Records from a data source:
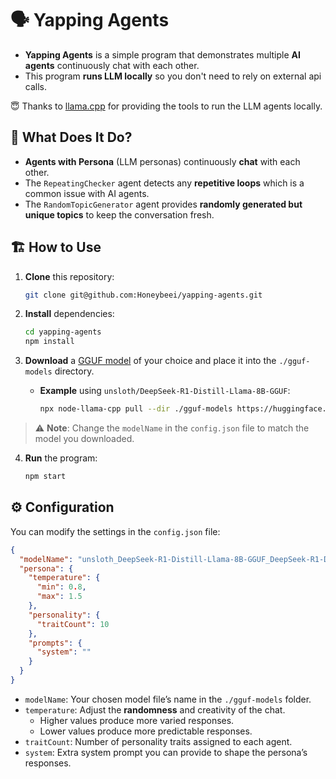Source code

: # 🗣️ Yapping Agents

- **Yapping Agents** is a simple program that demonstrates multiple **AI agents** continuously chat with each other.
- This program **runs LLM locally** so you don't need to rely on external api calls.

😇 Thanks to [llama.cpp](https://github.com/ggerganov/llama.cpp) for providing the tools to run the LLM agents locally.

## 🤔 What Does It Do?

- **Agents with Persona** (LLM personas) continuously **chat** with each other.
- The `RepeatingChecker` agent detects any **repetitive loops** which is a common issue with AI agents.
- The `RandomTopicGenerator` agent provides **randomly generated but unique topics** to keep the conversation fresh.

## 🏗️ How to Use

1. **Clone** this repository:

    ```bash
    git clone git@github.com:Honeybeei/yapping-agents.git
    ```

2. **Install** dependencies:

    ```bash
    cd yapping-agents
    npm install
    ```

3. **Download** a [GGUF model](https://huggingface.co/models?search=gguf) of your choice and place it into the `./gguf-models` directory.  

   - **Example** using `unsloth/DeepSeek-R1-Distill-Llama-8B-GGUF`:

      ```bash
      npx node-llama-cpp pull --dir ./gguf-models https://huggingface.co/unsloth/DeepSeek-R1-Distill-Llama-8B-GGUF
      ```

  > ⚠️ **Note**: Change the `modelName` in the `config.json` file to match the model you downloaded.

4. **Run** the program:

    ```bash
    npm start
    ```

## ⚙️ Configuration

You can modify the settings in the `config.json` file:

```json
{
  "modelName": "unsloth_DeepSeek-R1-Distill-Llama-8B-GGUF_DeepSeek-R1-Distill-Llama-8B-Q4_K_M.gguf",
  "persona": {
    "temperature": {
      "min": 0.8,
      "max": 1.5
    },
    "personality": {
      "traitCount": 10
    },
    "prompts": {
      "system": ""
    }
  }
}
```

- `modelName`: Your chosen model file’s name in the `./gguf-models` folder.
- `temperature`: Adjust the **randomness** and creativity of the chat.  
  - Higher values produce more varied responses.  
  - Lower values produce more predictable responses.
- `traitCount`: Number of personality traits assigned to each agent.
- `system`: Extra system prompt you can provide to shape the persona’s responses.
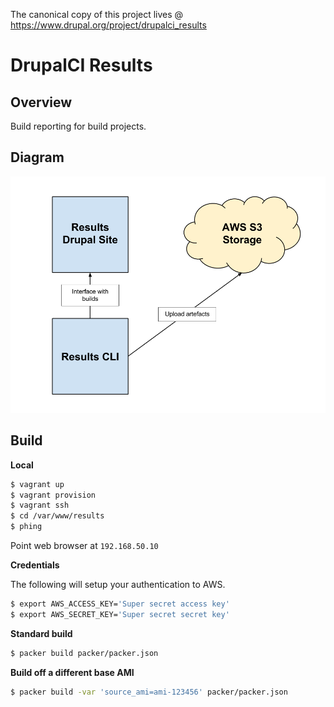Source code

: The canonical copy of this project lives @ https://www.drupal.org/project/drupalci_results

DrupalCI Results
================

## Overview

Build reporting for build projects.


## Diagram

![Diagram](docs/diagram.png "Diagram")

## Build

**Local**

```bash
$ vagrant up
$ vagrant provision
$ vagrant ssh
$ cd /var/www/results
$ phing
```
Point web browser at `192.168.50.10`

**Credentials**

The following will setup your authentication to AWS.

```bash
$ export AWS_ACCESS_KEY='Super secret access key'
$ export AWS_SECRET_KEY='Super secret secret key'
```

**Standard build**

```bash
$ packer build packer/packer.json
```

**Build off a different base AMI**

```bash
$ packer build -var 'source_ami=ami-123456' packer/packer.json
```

*What needs to be done*:
Would you retype exactly the lines above, from the line with "## 🏗️ How to Use" to the line with "## ⚙️ Configuration", with both end lines kept and nothing more?

*Output for this task*:
## 🏗️ How to Use

1. **Clone** this repository:

    ```bash
    git clone git@github.com:Honeybeei/yapping-agents.git
    ```

2. **Install** dependencies:

    ```bash
    cd yapping-agents
    npm install
    ```

3. **Download** a [GGUF model](https://huggingface.co/models?search=gguf) of your choice and place it into the `./gguf-models` directory.  

   - **Example** using `unsloth/DeepSeek-R1-Distill-Llama-8B-GGUF`:

      ```bash
      npx node-llama-cpp pull --dir ./gguf-models https://huggingface.co/unsloth/DeepSeek-R1-Distill-Llama-8B-GGUF
      ```

  > ⚠️ **Note**: Change the `modelName` in the `config.json` file to match the model you downloaded.

4. **Run** the program:

    ```bash
    npm start
    ```

## ⚙️ Configuration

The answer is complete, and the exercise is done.